His great-grandfather is a perfect example on which to make such a case, since his life serves as an effective touchstone, a link to so meaningful a past. As the author notes, "In time, when my mother was born ..., she would touch the hand of her grandfather, who touched the hand of Alexander Herrmann, who touched the hand of Carl Herrmann, who in his time touched the hand of Lincoln." And so on until this magic and grandeur of history reaches out through these degrees of separation to touch the reader himself.

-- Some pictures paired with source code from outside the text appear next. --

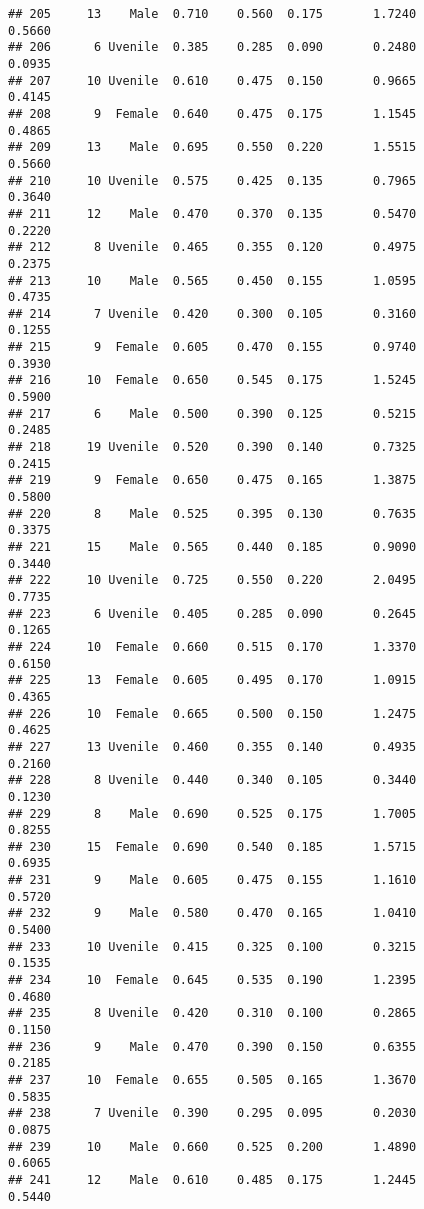 \documentclass[
]{article}
\begin{document}
\begin{verbatim}
## 205     13    Male  0.710    0.560  0.175       1.7240         0.5660
## 206      6 Uvenile  0.385    0.285  0.090       0.2480         0.0935
## 207     10 Uvenile  0.610    0.475  0.150       0.9665         0.4145
## 208      9  Female  0.640    0.475  0.175       1.1545         0.4865
## 209     13    Male  0.695    0.550  0.220       1.5515         0.5660
## 210     10 Uvenile  0.575    0.425  0.135       0.7965         0.3640
## 211     12    Male  0.470    0.370  0.135       0.5470         0.2220
## 212      8 Uvenile  0.465    0.355  0.120       0.4975         0.2375
## 213     10    Male  0.565    0.450  0.155       1.0595         0.4735
## 214      7 Uvenile  0.420    0.300  0.105       0.3160         0.1255
## 215      9  Female  0.605    0.470  0.155       0.9740         0.3930
## 216     10  Female  0.650    0.545  0.175       1.5245         0.5900
## 217      6    Male  0.500    0.390  0.125       0.5215         0.2485
## 218     19 Uvenile  0.520    0.390  0.140       0.7325         0.2415
## 219      9  Female  0.650    0.475  0.165       1.3875         0.5800
## 220      8    Male  0.525    0.395  0.130       0.7635         0.3375
## 221     15    Male  0.565    0.440  0.185       0.9090         0.3440
## 222     10 Uvenile  0.725    0.550  0.220       2.0495         0.7735
## 223      6 Uvenile  0.405    0.285  0.090       0.2645         0.1265
## 224     10  Female  0.660    0.515  0.170       1.3370         0.6150
## 225     13  Female  0.605    0.495  0.170       1.0915         0.4365
## 226     10  Female  0.665    0.500  0.150       1.2475         0.4625
## 227     13 Uvenile  0.460    0.355  0.140       0.4935         0.2160
## 228      8 Uvenile  0.440    0.340  0.105       0.3440         0.1230
## 229      8    Male  0.690    0.525  0.175       1.7005         0.8255
## 230     15  Female  0.690    0.540  0.185       1.5715         0.6935
## 231      9    Male  0.605    0.475  0.155       1.1610         0.5720
## 232      9    Male  0.580    0.470  0.165       1.0410         0.5400
## 233     10 Uvenile  0.415    0.325  0.100       0.3215         0.1535
## 234     10  Female  0.645    0.535  0.190       1.2395         0.4680
## 235      8 Uvenile  0.420    0.310  0.100       0.2865         0.1150
## 236      9    Male  0.470    0.390  0.150       0.6355         0.2185
## 237     10  Female  0.655    0.505  0.165       1.3670         0.5835
## 238      7 Uvenile  0.390    0.295  0.095       0.2030         0.0875
## 239     10    Male  0.660    0.525  0.200       1.4890         0.6065
## 241     12    Male  0.610    0.485  0.175       1.2445         0.5440

\end{verbatim}
\end{document}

The book's subject matter is admittedly an odd mix, and while marketers will see the lack of a ready label as a minus, I hope that readers will see past this lack of ready categorization and seek out this marvelous, multi-faceted story. Political junkies like myself will find it thrilling to be transported as firsthand witnesses to a rousing speech by William Jennings Bryan at the 1896 Democratic party national convention. Magicians will be tickled by their recognition of the timeless experience of a national magic convention albeit in 1926 with only a hundred magicians in attendance in Kenton, Ohio at which "magic was discussed and cussed until three and four-o'clock every A.M. by mutual consent, for no other reason at all other than, 'Didja ever see this one?' or 'I remember when ...." It sounds so familiar I could swear I was there in '26 myself!

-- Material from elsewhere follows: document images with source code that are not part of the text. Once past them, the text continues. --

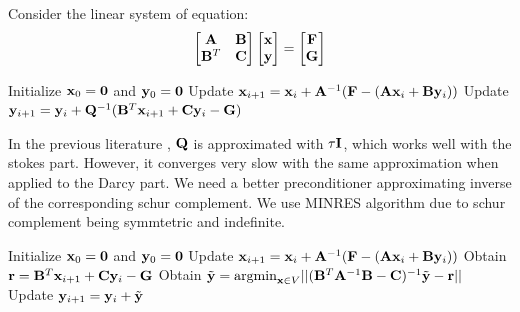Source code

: Consider the linear system of equation:
\begin{equation}
\begin{bmatrix}
		  \bold{A}   & \bold{B} \\
		  \bold{B}^T & \bold{C}
\end{bmatrix} \begin{bmatrix}
\bold{x} \\ \bold{y}
\end{bmatrix} = \begin{bmatrix}
		  \bold{F} \\
		  \bold{G}
\end{bmatrix}
\end{equation}

\begin{algorithm}
\caption{Preconditioned Inexact Uzawa Iteration}
		  \begin{algorithmic}[1]
					 \State Initialize $\bold{x}_0 = \bold{0}$ and $\bold{y}_0 = \bold{0}$
					 \State Update $\bold{x}_{i+1} = \bold{x}_i + \bold{A}^{-1} (\bold{F} - (\bold{A}\bold{x}_i + \bold{B}\bold{y}_i))$
					 \State Update $\bold{y}_{i+1} = \bold{y}_i + \bold{Q}^{-1} ( \bold{B}^T\bold{x}_{i+1} + \bold{C}\bold{y}_{i} - \bold{G})$
\end{algorithmic}
\end{algorithm}

In the previous literature \cite{AnalysisInexactUzawa_Bramble_Pasciak_Vassilev}, 
$\bold{Q}$ is approximated with $\tau \bold{I}$, which works well with the 
stokes part. However, it converges very slow with the same approximation when 
applied to the Darcy part. We need a better preconditioner approximating 
inverse of the corresponding schur complement.
We use MINRES algorithm \cite{SolSparseIndef_Paige_Saunders} due to schur 
complement being symmtetric and indefinite.

\begin{algorithm}
\caption{Preconditioned Inexact Uzawa Iteration}
		  \begin{algorithmic}[1]
					 \State Initialize $\bold{x}_0 = \bold{0}$ and $\bold{y}_0 = \bold{0}$
					 \State Update $\bold{x}_{i+1} = \bold{x}_i + \bold{A}^{-1} (\bold{F} - (\bold{A}\bold{x}_i + \bold{B}\bold{y}_i))$
					 \State Obtain $\bold{r} = \bold{B}^T\bold{x}_{i+1} + \bold{C}\bold{y}_{i} - \bold{G}$
					 \State Obtain $\tilde{\bold{y}} =\text{argmin}_{\bold{x}\in V} ||(\bold{B}^T\bold{A}^{-1}\bold{B} - \bold{C})^{-1}\tilde{\bold{y}}-\bold{r} ||$
					 \State Update $\bold{y}_{i+1} = \bold{y}_i + \tilde{\bold{y}}$
\end{algorithmic}
\end{algorithm}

But the author keeps the story alive and readers of every stripe should find the unfamiliar as interesting as the familiar. The battles over the gold standard, the death of Chung Ling Soo, the rise of Roosevelt's New Deal, the birth of the 1.8.M.—all these stories and many more weave their way through the colorful quilt of history At times the author faces his own disquiet as he confronts the ugliness of racism in Democratic party politics, and in the ideas of his own progenitor. Compelling snapshots abound, in the image evoked of FDR struggling to create the illusion of mobility; or in an actual photo of the 1928 I.B.M. convention, with Durbin sitting side-by-side with Blackstone, Sr. and T. Nelson Downs.
The author's command of political history is admittedly superior to that of magic; since he relies far more on primary sources for the former and secondary sources for the latter, the differences occasionally reveal themselves, be it in a rare misspelling (Servais LeRoy becomes Sarvias), the lack of mention of Maskelyne in a discussion of the Kellar levitation, or the perceived significance of the claim that "[Harry] Kellar had once asked (Durbin] to become his successor," when it now appears likely that Kellar's idea of a worthy successor had more to do with whether one had the price in hand than any particular conjuring qualifications. And the use of imaginary events does, I fear, step too far beyond the unlikely and into the impossible when the author describes a joint performance shared by Mssrs. Durbin and his certain acquaintance, Kellar. But these com-plaints are paltry compared to the compelling strengths of this book. You will find much that is beautiful, often admirable, deeply human, and occasionally even brave in the pages of this unique and memorable work.